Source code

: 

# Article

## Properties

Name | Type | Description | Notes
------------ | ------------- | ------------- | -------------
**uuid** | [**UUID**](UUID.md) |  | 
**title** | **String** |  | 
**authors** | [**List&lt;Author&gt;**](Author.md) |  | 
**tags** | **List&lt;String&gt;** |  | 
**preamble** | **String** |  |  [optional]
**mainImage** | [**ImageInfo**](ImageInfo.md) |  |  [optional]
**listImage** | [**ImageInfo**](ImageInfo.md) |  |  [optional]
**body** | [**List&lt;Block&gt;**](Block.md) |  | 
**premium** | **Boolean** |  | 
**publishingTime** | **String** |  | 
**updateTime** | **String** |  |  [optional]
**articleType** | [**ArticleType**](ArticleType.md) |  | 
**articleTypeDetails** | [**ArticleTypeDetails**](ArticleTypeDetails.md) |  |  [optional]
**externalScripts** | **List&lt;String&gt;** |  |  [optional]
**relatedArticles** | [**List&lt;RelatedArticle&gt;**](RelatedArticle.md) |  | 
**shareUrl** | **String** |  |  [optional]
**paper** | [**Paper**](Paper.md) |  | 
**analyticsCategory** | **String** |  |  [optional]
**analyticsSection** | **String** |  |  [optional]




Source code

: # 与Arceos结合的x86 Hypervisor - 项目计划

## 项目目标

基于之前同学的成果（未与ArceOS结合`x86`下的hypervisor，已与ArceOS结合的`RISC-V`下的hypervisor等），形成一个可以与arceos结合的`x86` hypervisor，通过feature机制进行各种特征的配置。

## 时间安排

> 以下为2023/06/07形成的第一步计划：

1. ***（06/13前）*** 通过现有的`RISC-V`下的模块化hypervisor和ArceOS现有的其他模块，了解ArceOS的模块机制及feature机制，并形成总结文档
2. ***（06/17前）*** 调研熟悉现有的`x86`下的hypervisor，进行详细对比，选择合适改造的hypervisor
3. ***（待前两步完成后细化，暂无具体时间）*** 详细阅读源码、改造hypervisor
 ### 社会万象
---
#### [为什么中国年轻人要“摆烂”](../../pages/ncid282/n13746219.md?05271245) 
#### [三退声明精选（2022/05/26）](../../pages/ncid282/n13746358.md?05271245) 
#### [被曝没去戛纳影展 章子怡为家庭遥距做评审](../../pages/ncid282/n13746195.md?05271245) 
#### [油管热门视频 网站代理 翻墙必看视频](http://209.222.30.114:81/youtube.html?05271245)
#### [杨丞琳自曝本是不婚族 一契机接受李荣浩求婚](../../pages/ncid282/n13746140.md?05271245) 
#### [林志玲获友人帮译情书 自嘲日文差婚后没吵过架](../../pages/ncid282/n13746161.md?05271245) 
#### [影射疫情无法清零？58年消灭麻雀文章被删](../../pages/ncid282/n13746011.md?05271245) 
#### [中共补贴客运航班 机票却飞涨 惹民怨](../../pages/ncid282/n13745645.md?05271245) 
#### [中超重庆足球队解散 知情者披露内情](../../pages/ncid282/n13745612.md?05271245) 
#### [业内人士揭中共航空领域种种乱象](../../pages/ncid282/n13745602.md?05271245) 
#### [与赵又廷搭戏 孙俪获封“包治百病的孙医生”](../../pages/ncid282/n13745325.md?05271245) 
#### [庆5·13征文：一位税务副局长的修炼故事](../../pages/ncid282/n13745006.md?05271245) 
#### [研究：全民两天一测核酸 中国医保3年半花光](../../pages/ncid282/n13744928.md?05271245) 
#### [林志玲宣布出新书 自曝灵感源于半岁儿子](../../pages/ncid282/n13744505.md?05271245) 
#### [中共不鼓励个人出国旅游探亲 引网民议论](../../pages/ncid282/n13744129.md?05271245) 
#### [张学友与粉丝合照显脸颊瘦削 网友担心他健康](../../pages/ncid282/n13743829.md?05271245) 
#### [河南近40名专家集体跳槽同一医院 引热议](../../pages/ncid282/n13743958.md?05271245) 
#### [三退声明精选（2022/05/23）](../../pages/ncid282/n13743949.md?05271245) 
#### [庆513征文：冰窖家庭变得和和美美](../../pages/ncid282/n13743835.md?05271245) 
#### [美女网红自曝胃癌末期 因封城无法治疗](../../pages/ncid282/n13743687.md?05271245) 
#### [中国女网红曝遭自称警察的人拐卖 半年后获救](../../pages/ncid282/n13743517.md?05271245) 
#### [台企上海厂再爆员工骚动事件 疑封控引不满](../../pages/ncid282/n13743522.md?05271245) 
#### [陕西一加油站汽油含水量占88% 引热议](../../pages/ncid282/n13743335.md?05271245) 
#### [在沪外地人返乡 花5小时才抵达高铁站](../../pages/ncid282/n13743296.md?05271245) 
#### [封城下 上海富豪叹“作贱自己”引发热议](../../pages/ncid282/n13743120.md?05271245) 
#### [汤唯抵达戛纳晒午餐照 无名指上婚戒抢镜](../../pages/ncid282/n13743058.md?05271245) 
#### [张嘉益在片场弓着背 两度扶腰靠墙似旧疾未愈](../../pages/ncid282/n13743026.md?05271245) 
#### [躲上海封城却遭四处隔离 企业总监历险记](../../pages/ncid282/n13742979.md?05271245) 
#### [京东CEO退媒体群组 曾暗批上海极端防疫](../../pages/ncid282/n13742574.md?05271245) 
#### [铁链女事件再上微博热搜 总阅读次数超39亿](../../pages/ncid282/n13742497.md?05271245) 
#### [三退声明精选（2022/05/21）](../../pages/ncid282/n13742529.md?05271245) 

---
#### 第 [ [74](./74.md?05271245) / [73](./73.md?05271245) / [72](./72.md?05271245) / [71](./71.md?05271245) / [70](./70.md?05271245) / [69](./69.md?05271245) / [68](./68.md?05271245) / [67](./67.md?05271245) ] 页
---
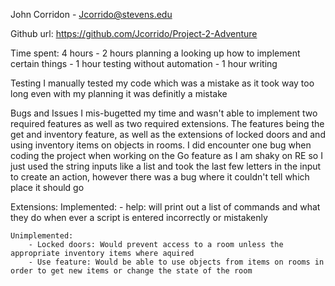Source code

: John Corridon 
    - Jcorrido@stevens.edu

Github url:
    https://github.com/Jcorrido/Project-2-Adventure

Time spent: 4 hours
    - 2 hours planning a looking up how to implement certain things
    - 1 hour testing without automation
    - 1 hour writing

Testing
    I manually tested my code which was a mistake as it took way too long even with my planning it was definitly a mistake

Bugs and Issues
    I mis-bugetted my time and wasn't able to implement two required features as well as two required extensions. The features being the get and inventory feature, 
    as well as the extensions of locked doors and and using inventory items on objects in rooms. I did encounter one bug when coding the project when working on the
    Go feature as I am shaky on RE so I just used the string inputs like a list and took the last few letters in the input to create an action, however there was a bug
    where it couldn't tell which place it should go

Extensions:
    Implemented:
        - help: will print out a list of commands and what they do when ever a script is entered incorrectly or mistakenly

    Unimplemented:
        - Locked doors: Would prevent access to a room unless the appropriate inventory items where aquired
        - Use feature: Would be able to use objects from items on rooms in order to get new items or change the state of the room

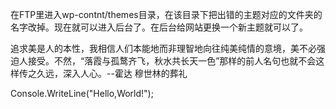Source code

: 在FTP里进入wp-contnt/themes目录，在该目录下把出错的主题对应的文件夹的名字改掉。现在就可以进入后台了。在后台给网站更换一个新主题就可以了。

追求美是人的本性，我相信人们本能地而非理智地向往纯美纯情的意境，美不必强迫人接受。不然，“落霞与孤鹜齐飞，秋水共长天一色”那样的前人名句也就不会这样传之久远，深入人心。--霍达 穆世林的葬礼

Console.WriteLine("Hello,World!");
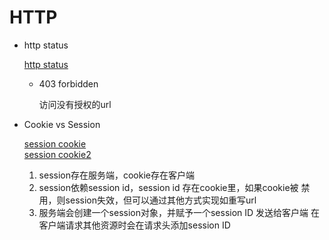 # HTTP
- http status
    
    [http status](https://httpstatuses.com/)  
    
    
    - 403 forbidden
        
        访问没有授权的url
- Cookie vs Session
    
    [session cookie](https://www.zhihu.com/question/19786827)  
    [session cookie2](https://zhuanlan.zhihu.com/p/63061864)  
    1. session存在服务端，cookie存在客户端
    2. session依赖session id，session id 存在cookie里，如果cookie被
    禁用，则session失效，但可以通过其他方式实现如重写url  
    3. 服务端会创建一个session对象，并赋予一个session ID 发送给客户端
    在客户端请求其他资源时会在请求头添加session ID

**What you need to do**
Whenever a line of the entries contains the string "took", copy that line.

**Task result**
    I manually tested my code which was a mistake as it took way too long even with my planning it was definitly a mistake
    Go feature as I am shaky on RE so I just used the string inputs like a list and took the last few letters in the input to create an action, however there was a bug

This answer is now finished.